→ Work order:
Starting with the line that contains "19th, 18:00: **[Look" and stopping after the line that contains "### UKOUG - Birmingham", return each line below exactly as written, with no others.

═════ Records to use

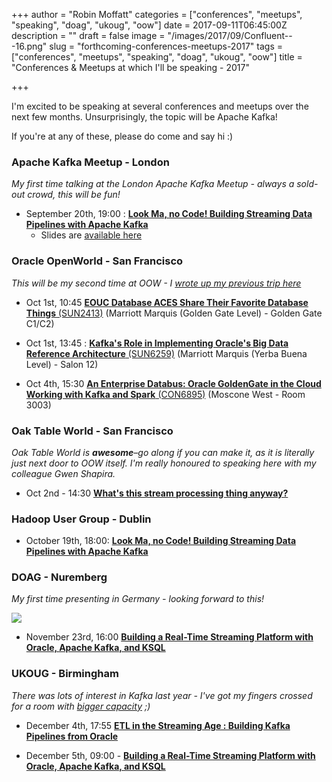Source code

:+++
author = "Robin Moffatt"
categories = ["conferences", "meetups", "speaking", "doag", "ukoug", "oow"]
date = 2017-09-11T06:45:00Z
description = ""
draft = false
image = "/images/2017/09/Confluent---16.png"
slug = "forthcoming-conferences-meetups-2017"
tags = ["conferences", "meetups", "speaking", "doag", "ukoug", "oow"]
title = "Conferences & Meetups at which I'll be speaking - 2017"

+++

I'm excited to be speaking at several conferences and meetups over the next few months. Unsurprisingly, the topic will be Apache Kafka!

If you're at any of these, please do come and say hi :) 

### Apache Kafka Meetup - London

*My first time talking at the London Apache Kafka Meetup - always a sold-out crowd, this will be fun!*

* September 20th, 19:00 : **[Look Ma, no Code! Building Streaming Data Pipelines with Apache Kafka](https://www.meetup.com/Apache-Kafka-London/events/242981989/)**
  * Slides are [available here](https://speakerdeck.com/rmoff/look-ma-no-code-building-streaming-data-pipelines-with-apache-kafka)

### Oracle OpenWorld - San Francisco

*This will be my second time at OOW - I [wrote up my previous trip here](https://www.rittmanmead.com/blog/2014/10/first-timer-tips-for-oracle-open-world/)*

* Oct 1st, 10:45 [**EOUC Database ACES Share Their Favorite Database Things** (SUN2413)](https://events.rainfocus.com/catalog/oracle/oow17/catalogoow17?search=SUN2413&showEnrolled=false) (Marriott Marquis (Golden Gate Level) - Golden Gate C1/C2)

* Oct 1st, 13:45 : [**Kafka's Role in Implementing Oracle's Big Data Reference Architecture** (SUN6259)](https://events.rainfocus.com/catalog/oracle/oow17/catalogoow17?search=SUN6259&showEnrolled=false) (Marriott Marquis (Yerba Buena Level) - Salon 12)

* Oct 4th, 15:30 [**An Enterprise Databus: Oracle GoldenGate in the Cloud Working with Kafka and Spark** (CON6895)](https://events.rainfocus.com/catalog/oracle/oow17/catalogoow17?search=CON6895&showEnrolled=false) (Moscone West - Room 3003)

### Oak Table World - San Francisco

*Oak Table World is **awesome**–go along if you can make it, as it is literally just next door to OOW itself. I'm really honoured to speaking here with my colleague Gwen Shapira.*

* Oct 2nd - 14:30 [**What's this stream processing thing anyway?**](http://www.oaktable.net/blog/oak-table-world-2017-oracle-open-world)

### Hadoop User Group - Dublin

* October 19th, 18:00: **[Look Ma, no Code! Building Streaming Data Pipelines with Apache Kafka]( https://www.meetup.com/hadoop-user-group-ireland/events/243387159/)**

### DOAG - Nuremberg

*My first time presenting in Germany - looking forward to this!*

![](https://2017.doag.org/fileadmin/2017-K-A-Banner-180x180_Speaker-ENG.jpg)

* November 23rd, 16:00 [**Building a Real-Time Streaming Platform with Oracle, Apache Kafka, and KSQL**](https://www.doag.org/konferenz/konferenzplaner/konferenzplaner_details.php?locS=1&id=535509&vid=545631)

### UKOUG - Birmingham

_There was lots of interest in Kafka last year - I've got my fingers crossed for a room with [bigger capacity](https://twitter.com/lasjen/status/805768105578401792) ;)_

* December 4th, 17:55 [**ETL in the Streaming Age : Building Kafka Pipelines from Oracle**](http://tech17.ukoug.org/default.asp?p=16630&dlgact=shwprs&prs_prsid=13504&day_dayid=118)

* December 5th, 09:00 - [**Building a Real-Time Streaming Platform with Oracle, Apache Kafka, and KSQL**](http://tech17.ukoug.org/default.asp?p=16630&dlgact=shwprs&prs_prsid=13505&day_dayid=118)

══════════
═════ Records to use

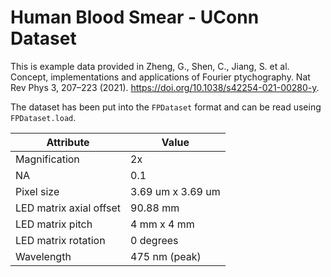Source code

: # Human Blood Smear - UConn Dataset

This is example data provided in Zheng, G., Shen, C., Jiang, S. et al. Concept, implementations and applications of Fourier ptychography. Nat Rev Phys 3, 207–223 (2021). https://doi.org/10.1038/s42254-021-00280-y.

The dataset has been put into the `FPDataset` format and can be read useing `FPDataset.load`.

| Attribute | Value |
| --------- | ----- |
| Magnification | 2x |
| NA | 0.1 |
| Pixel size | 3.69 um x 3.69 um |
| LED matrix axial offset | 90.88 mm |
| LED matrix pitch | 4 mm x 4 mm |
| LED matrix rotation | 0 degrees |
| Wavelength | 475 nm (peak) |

══════════

→ Written response:
* October 19th, 18:00: **[Look Ma, no Code! Building Streaming Data Pipelines with Apache Kafka]( https://www.meetup.com/hadoop-user-group-ireland/events/243387159/)**

### DOAG - Nuremberg

*My first time presenting in Germany - looking forward to this!*

![](https://2017.doag.org/fileadmin/2017-K-A-Banner-180x180_Speaker-ENG.jpg)

* November 23rd, 16:00 [**Building a Real-Time Streaming Platform with Oracle, Apache Kafka, and KSQL**](https://www.doag.org/konferenz/konferenzplaner/konferenzplaner_details.php?locS=1&id=535509&vid=545631)

### UKOUG - Birmingham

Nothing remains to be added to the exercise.